Değerli Başkan, saygıdeğer milletvekilleri; kapitalizm iktidar ve sermaye biriktirme sistemi olduğundandır ki hep savaş üreten, ekolojik yıkımlara yol açan, barış dışı uygulamalarıyla açlığın, yoksulluğun, sefaletin bizatihi diz boyu olduğu bir topluma evrilmiş bulunuyor. Ruhsuzdur, kimliksizdir, sömürü ve iktidar biriktirme adına her yolu, her yöntemi mubah gördüğündendir ki baskı ve ideolojik aygıtlarıyla toplumu şekillendirir, biçimlendirir. Toplum kendine rıza göstersin, ikna olsun, itiraz ve isyan etmesin diyedir bütün bunlar. Dinî, kültürü, sanatı, edebiyatı hep bu amaçla kullanır. Sanki aydınlanmacıdır, çağdaştır, demokratiktir imajını da esirgemeden topluma bunun propagandasını ideolojik aygıtlarıyla ha bire ama ha bire pazarlar. Türkiye de bundan nasibini almıştır, ta 1839 Tanzimat Fermanı’yla beraber. imparatorluklar çökmüştü, çözülmüştü. İmparatorlukların bağrında ulus devletler oluşmuştu ki ulus devletlerin hükümranlık sürdüğü, kendilerine ait bir pazar olsun isteniyordu. Bu pazarda -kapalı ekonomik ilişkilerinin- burjuvazi, egemen ve ezen sınıf, yoksulları, ezilenleri ve yönetim dışı bırakılanları hizaya getirmek adına bu yüksek güvenlikli gümrük duvarlarının arkasına sığınmayı kendisine hak görmüştü. İşte 1839’la beraber başlayan ulus devlet serüveni, ötekileştirmeyi, asimilasyonu, ekolojik ve toplumsal kırımı kendinden hak görerek bugünlere bizi getirdi.
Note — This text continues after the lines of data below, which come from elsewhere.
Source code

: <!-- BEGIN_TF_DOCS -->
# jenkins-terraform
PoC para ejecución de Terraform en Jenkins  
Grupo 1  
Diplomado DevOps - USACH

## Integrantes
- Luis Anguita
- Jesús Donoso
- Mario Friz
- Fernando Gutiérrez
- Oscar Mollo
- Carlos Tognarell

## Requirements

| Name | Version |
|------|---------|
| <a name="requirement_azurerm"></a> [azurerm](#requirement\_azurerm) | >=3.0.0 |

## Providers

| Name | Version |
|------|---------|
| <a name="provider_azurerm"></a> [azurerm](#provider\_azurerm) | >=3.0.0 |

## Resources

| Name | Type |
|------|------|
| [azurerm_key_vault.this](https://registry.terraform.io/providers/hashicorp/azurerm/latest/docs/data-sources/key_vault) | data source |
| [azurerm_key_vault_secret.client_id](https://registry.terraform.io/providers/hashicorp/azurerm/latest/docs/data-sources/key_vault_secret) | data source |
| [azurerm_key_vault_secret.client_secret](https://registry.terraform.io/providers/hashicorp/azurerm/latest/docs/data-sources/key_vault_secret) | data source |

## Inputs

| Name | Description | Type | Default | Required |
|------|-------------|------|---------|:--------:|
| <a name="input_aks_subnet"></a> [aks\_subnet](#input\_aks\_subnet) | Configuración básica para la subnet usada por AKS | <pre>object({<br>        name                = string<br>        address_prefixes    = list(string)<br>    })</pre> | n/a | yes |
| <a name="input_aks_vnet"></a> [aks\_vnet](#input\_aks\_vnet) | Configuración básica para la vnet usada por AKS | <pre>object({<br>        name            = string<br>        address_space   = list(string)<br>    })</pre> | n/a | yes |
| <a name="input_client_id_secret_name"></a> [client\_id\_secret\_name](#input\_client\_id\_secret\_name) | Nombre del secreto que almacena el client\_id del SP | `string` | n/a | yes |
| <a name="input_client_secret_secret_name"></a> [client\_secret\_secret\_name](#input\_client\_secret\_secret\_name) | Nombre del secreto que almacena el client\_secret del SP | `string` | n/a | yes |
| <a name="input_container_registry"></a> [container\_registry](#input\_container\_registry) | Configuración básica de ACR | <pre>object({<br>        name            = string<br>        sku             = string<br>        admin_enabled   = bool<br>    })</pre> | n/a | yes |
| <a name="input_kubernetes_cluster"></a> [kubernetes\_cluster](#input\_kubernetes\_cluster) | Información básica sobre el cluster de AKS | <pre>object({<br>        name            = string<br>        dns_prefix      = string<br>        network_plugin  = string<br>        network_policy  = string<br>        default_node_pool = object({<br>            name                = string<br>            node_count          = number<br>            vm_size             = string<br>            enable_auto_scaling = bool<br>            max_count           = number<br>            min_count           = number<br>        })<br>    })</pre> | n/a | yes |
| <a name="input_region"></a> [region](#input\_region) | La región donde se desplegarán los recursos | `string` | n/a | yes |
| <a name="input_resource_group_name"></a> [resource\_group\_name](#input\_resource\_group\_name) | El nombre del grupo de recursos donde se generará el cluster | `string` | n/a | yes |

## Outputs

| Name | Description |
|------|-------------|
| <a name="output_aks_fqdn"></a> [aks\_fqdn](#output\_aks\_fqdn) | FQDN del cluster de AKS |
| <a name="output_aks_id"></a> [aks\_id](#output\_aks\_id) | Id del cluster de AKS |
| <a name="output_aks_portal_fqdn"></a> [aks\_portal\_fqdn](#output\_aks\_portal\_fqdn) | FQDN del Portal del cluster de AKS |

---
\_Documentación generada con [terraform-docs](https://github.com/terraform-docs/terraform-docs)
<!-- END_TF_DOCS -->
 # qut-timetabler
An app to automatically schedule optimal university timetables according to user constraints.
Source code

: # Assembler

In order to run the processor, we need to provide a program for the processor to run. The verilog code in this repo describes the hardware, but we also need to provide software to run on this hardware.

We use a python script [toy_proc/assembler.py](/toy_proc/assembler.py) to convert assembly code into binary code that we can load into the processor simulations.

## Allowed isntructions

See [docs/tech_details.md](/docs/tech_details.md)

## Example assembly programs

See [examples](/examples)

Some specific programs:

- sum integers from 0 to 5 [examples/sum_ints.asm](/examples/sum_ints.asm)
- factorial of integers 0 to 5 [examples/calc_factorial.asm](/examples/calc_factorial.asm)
Sayın Bakanım, değerli milletvekilleri; evet, ulaştırma bütçesini konuştuğumuz bugünlerin temellerinin atıldığı 1839’lar manidardır. Manidardır, üç kıtaya egemenliğini, hegemonyasını yürüten Osmanlı İmparatorluğu içerisinde özerk olan, otonomiye sahip olan halklar ve kimlikler, ulus üniter devletin daha çağdaş, daha bilimsel, daha insani olması gerekirken, geriye savrularak otonomiyi de, özerkliği de baskılayan, herkesi tek tipleştirmenin cenderesine tabi tutan uygulamalarıyla dur durak bilmeden savaşları, yoksullukları, açlıkları, kıtlıkları bize reva gördüler. Sayın Başkan, hâlbuki ekosistemimiz açlığa da, kıtlığa da yol vermez, ekosistemde kıtlığın, açlığın kendisi yoktur; varsa yoksa doğal seleksiyondan türlerin ve canlıların doğal mücadelesi söz konusudur. Ama iktidar, ama devlet, ama egemenlik ve hükümranlık, bize yoksunlukları, açlığı ve sefaleti bir kadermiş gibi pazarlamaktan da geri durmuyor. 1839 uluslaşmanın ilk adımlarının atıldığı günden itibaren İstanbul Ankara üzerinden Bağdat’a, İstanbul Ankara üzerinden Tebriz’e hem bir yanıyla sanayi mamulü ürünlerin yeni pazarlara açılması ama insanın girmediği yer altı, yer üstü zenginliklerinin de Ankara üzerinden İstanbul’a taşınmasının demir yolları döşenmişti. Bu demir yolları 1839’dan başlayıp 1950’lere gelinceye kadar toplumun temel ihtiyaçlarının sevkinde, idaresinde yüzde 78’lik bir yük taşıma kapasitesine sahipti, 1950’de ve şu an bu kapasite maalesef yüzde 40’lara inmiş bulunmaktadır. Aynı şekilde, yüzde 44 olan insanın taşınma kapasitesi bugün itibarıyla yüzde 20’lere inmiş bulunmaktadır. Nedendir? Nedeni, küresel kapitalizmin öngörüleri, öncelikleri ve tercihlerinin ulus, üniter devlete giydirilmiş olmasının politikalarının sonucudur.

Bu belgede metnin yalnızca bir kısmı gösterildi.